Add this line to your application's Gemfile:

gem 'corp_pdf'

And then execute:

bundle install

Or install it directly:

gem install corp_pdf

Usage

Basic Usage

require 'corp_pdf'

# Create a document from a file path or StringIO
doc = CorpPdf::Document.new("form.pdf")

# Or from StringIO
require 'stringio'
pdf_data = File.binread("form.pdf")
io = StringIO.new(pdf_data)
doc = CorpPdf::Document.new(io)

# List all form fields
fields = doc.list_fields
fields.each do |field|
  type_info = field.type_key ? "#{field.type} (:#{field.type_key})" : field.type
  puts "#{field.name} (#{type_info}) = #{field.value}"
end

# Add a new field
new_field = doc.add_field("NameField", 
  value: "John Doe",
  x: 100,
  y: 500,
  width: 200,
  height: 20,
  page: 1,
  type: :text
)

# Update a field value
doc.update_field("ExistingField", "New Value")

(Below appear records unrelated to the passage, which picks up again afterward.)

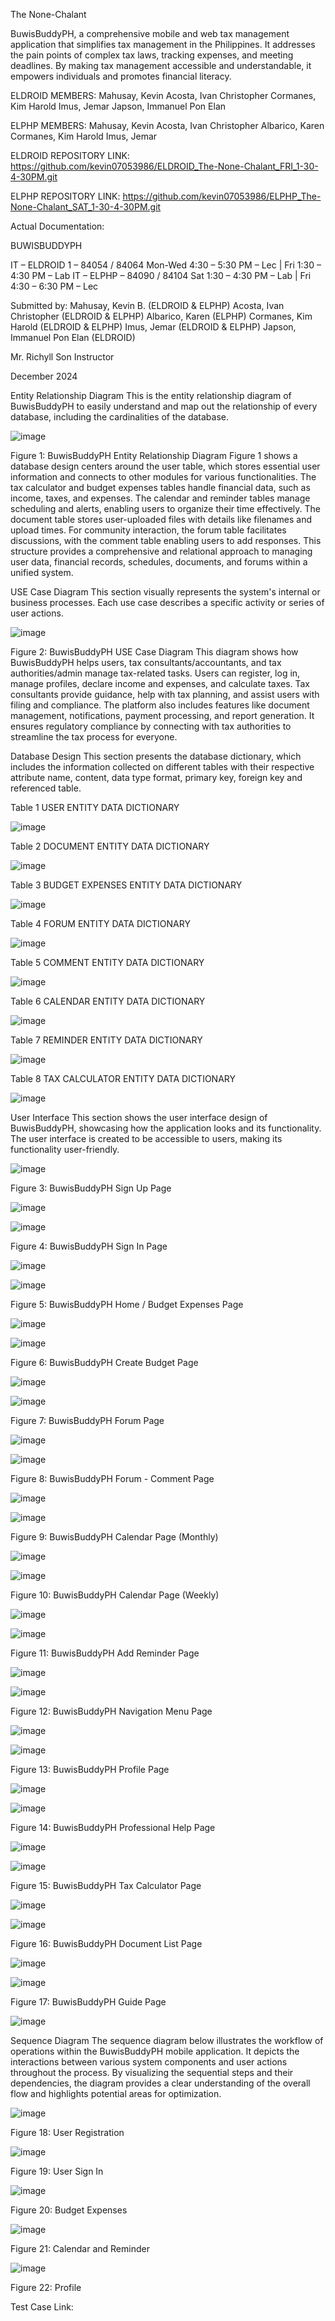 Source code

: The None-Chalant

BuwisBuddyPH, a comprehensive mobile and web tax management application that simplifies tax management in the Philippines. It addresses the pain points of complex tax laws, tracking expenses, and meeting deadlines. By making tax management accessible and understandable, it empowers individuals and promotes financial literacy.

ELDROID MEMBERS:
  Mahusay, Kevin
  Acosta, Ivan Christopher
  Cormanes, Kim Harold
  Imus, Jemar
  Japson, Immanuel Pon Elan

ELPHP MEMBERS:
  Mahusay, Kevin
  Acosta, Ivan Christopher
  Albarico, Karen 
  Cormanes, Kim Harold
  Imus, Jemar

ELDROID REPOSITORY LINK:
https://github.com/kevin07053986/ELDROID_The-None-Chalant_FRI_1-30-4-30PM.git

ELPHP REPOSITORY LINK:
https://github.com/kevin07053986/ELPHP_The-None-Chalant_SAT_1-30-4-30PM.git   


Actual Documentation:

BUWISBUDDYPH

IT – ELDROID 1 – 84054 / 84064
Mon-Wed 4:30 – 5:30 PM – Lec | Fri 1:30 – 4:30 PM – Lab 
IT – ELPHP – 84090 / 84104
Sat 1:30 – 4:30 PM – Lab | Fri 4:30 – 6:30 PM – Lec

Submitted by:
Mahusay, Kevin B. (ELDROID & ELPHP)
Acosta, Ivan Christopher (ELDROID & ELPHP)
Albarico, Karen (ELPHP)
Cormanes, Kim Harold (ELDROID & ELPHP)
Imus, Jemar (ELDROID & ELPHP)
Japson, Immanuel Pon Elan (ELDROID)

Mr. Richyll Son
Instructor

December 2024

Entity Relationship Diagram
	This is the entity relationship diagram of BuwisBuddyPH to easily understand and map out the relationship of every database, including the cardinalities of the database.
 
![image](https://github.com/user-attachments/assets/af1e8d9d-6c95-4ac5-b790-c98a22a887c0)

Figure 1: BuwisBuddyPH Entity Relationship Diagram
Figure 1 shows a database design centers around the user table, which stores essential user information and connects to other modules for various functionalities. The tax calculator and budget expenses tables handle financial data, such as income, taxes, and expenses. The calendar and reminder tables manage scheduling and alerts, enabling users to organize their time effectively. The document table stores user-uploaded files with details like filenames and upload times. For community interaction, the forum table facilitates discussions, with the comment table enabling users to add responses. This structure provides a comprehensive and relational approach to managing user data, financial records, schedules, documents, and forums within a unified system.

USE Case Diagram
This section visually represents the system's internal or business processes. Each use case describes a specific activity or series of user actions.

![image](https://github.com/user-attachments/assets/3369e816-9287-4922-8856-13ed5495d5ce)

Figure 2: BuwisBuddyPH USE Case Diagram
This diagram shows how BuwisBuddyPH helps users, tax consultants/accountants, and tax authorities/admin manage tax-related tasks. Users can register, log in, manage profiles, declare income and expenses, and calculate taxes. Tax consultants provide guidance, help with tax planning, and assist users with filing and compliance. The platform also includes features like document management, notifications, payment processing, and report generation. It ensures regulatory compliance by connecting with tax authorities to streamline the tax process for everyone.

Database Design
This section presents the database dictionary, which includes the information collected on different tables with their respective attribute name, content, data type format, primary key, foreign key and referenced table.

Table 1
USER ENTITY DATA DICTIONARY

![image](https://github.com/user-attachments/assets/c13b0ee6-5ae7-4f4c-b0bd-cd3fe7171874)


Table 2
DOCUMENT ENTITY DATA DICTIONARY

![image](https://github.com/user-attachments/assets/d40ea907-be44-4410-997d-1cfcc9a4e129)


Table 3
BUDGET EXPENSES ENTITY DATA DICTIONARY

![image](https://github.com/user-attachments/assets/a3d11f30-02bd-4cb5-acdd-003d7721cc59)


Table 4
FORUM ENTITY DATA DICTIONARY

![image](https://github.com/user-attachments/assets/4f9ba0eb-6317-4382-b35b-334069c32f8f)


Table 5
COMMENT ENTITY DATA DICTIONARY

![image](https://github.com/user-attachments/assets/f4f4c123-7ed8-4f12-9671-65edba8987a3)


Table 6
CALENDAR ENTITY DATA DICTIONARY

![image](https://github.com/user-attachments/assets/c647aa44-0ef8-42a0-8b38-659081dcc1e3)


Table 7
REMINDER ENTITY DATA DICTIONARY

![image](https://github.com/user-attachments/assets/b46a1249-8e0c-451f-aa0c-e65d69f183e0)


Table 8
TAX CALCULATOR ENTITY DATA DICTIONARY

![image](https://github.com/user-attachments/assets/bc99b452-d93a-4be4-9cda-486cfb6b7c11)

User Interface
This section shows the user interface design of BuwisBuddyPH, showcasing how the application looks and its functionality. The user interface is created to be accessible to users, making its functionality user-friendly.

![image](https://github.com/user-attachments/assets/808ce4c7-aaaa-4034-be73-23772a254197)

Figure 3: BuwisBuddyPH Sign Up Page

![image](https://github.com/user-attachments/assets/220ef22e-6df0-4f28-8909-416acdb37e68)


![image](https://github.com/user-attachments/assets/54c021c6-94c5-4734-92d4-0db1e5f15fb8)

Figure 4: BuwisBuddyPH Sign In Page

![image](https://github.com/user-attachments/assets/86ddf818-5335-49e2-8c63-cddac71c51be)


![image](https://github.com/user-attachments/assets/ce92660b-1256-4588-8560-9098ffbafa35)

Figure 5: BuwisBuddyPH Home / Budget Expenses Page

![image](https://github.com/user-attachments/assets/abfb9b92-7877-45ca-8223-2b8c32eb64b2)


![image](https://github.com/user-attachments/assets/786159ac-95af-4be1-aaa3-9cd515b8b59e)

Figure 6: BuwisBuddyPH Create Budget Page

![image](https://github.com/user-attachments/assets/65bf3a2c-004f-4974-9d8d-f5b3de839f72)


![image](https://github.com/user-attachments/assets/7e6e04a2-93cc-42b4-a704-621e80e0b579)

Figure 7: BuwisBuddyPH Forum Page

![image](https://github.com/user-attachments/assets/016587ef-88fb-4e91-935e-c797a9fb31f5)


![image](https://github.com/user-attachments/assets/ba5baac8-fe3c-4b6e-8531-27afd4003571)

Figure 8: BuwisBuddyPH Forum - Comment Page

![image](https://github.com/user-attachments/assets/d68f6f3d-e922-4ab9-9efc-207164650380)


![image](https://github.com/user-attachments/assets/b36c0c6a-5c63-436e-8e95-a9500d02990b)

Figure 9: BuwisBuddyPH Calendar Page (Monthly)

![image](https://github.com/user-attachments/assets/031abab2-48ff-460d-9e43-a36baac9324f)


![image](https://github.com/user-attachments/assets/3fd3ab63-e7ad-47fc-a104-d244b8a7f9c6)

Figure 10: BuwisBuddyPH Calendar Page (Weekly)

![image](https://github.com/user-attachments/assets/063447ba-78ef-4d42-94de-58afe267e794)


![image](https://github.com/user-attachments/assets/75038e9a-3189-4153-b7c8-34bce81ca9d8)

Figure 11: BuwisBuddyPH Add Reminder Page

![image](https://github.com/user-attachments/assets/be989bec-8be3-47c4-98c3-2479221059b3)


![image](https://github.com/user-attachments/assets/ce06f045-e6a0-403a-bd50-650c36725103)

Figure 12: BuwisBuddyPH Navigation Menu Page

![image](https://github.com/user-attachments/assets/72aa12a2-7666-42ee-9f89-de8a40f95f02)


![image](https://github.com/user-attachments/assets/e3f77818-81ea-4e95-9d9f-529a0f824645)

Figure 13: BuwisBuddyPH Profile Page

![image](https://github.com/user-attachments/assets/db003627-e270-491a-ab1d-213b8d142545)


![image](https://github.com/user-attachments/assets/0212f03d-015a-4ac6-a77d-3eddc4f9cb25)

Figure 14: BuwisBuddyPH Professional Help Page

![image](https://github.com/user-attachments/assets/0fdb1594-a44b-4794-88df-1dd4a3b27a6d)


![image](https://github.com/user-attachments/assets/19182333-8da7-41e7-b0a6-04f5996254df)

Figure 15: BuwisBuddyPH Tax Calculator Page

![image](https://github.com/user-attachments/assets/7134e4f4-2ced-46a0-8b95-2776b36c8127)


![image](https://github.com/user-attachments/assets/7d558a7e-e18a-4a9e-8783-6d879e735233)

Figure 16: BuwisBuddyPH Document List Page

![image](https://github.com/user-attachments/assets/b13aa593-e4e2-4d72-9937-eac172a7eaa9)


![image](https://github.com/user-attachments/assets/58a646c0-7ebd-4341-afb9-2ed8071dfd38)

Figure 17: BuwisBuddyPH Guide Page

![image](https://github.com/user-attachments/assets/e179144a-7476-4c82-bb9e-45190e3cc5b7)


Sequence Diagram
	The sequence diagram below illustrates the workflow of operations within the BuwisBuddyPH mobile application. It depicts the interactions between various system components and user actions throughout the process. By visualizing the sequential steps and their dependencies, the diagram provides a clear understanding of the overall flow and highlights potential areas for optimization.

![image](https://github.com/user-attachments/assets/4637e545-0d7c-4f75-ba17-bb42b284be92)

Figure 18: User Registration


![image](https://github.com/user-attachments/assets/afa9b8b9-3677-43d4-914e-14c5e8c89564)

Figure 19: User Sign In


![image](https://github.com/user-attachments/assets/71e21fa5-e211-41d1-a7cd-b4621959111d)

Figure 20: Budget Expenses


![image](https://github.com/user-attachments/assets/4d3ca546-fa86-41c2-9df2-588354baf03b)

Figure 21: Calendar and Reminder


![image](https://github.com/user-attachments/assets/ee9ad5fb-a2b9-4359-b8ac-a6b894b41e79)

Figure 22: Profile


Test Case Link:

# Rename a field while updating it
doc.update_field("OldName", "New Value", new_name: "NewName")

# Remove a field
doc.remove_field("FieldToRemove")

# Write the modified PDF to a file
doc.write("output.pdf")

# Or get PDF bytes as a String (returns String, not StringIO)
pdf_bytes = doc.write
File.binwrite("output.pdf", pdf_bytes)

Advanced Usage

Working with Field Objects

Each field returned by #list_fields is a Field object with properties and methods:

doc = CorpPdf::Document.new("form.pdf")
fields = doc.list_fields
field = fields.first

# Access field properties
field.name        # Field name (String)
field.value       # Field value (String or nil)
field.type        # Field type (String, e.g., "/Tx", "/Btn", "/Ch", "/Sig")
field.type_key    # Symbol key (e.g., :text) or nil if not mapped
field.x           # X coordinate (Float or nil)
field.y           # Y coordinate (Float or nil)
field.width       # Field width (Float or nil)
field.height      # Field height (Float or nil)
field.page        # Page number (Integer or nil)
field.ref         # Object reference array [object_number, generation]

# Field methods
field.update("New Value")                    # Update field value
field.update("New Value", new_name: "NewName") # Update and rename
field.remove                                  # Remove the field
field.text_field?                             # Check if text field
field.button_field?                           # Check if button/checkbox field
field.choice_field?                           # Check if choice/dropdown field
field.signature_field?                        # Check if signature field
field.has_value?                              # Check if field has a value
field.has_position?                           # Check if field has position info
field.object_number                           # Get object number
field.generation                              # Get generation number
field.valid_ref?                              # Check if field has valid reference

Note: When reading fields from a PDF, if the type is missing or empty, it defaults to "/Tx" (text field).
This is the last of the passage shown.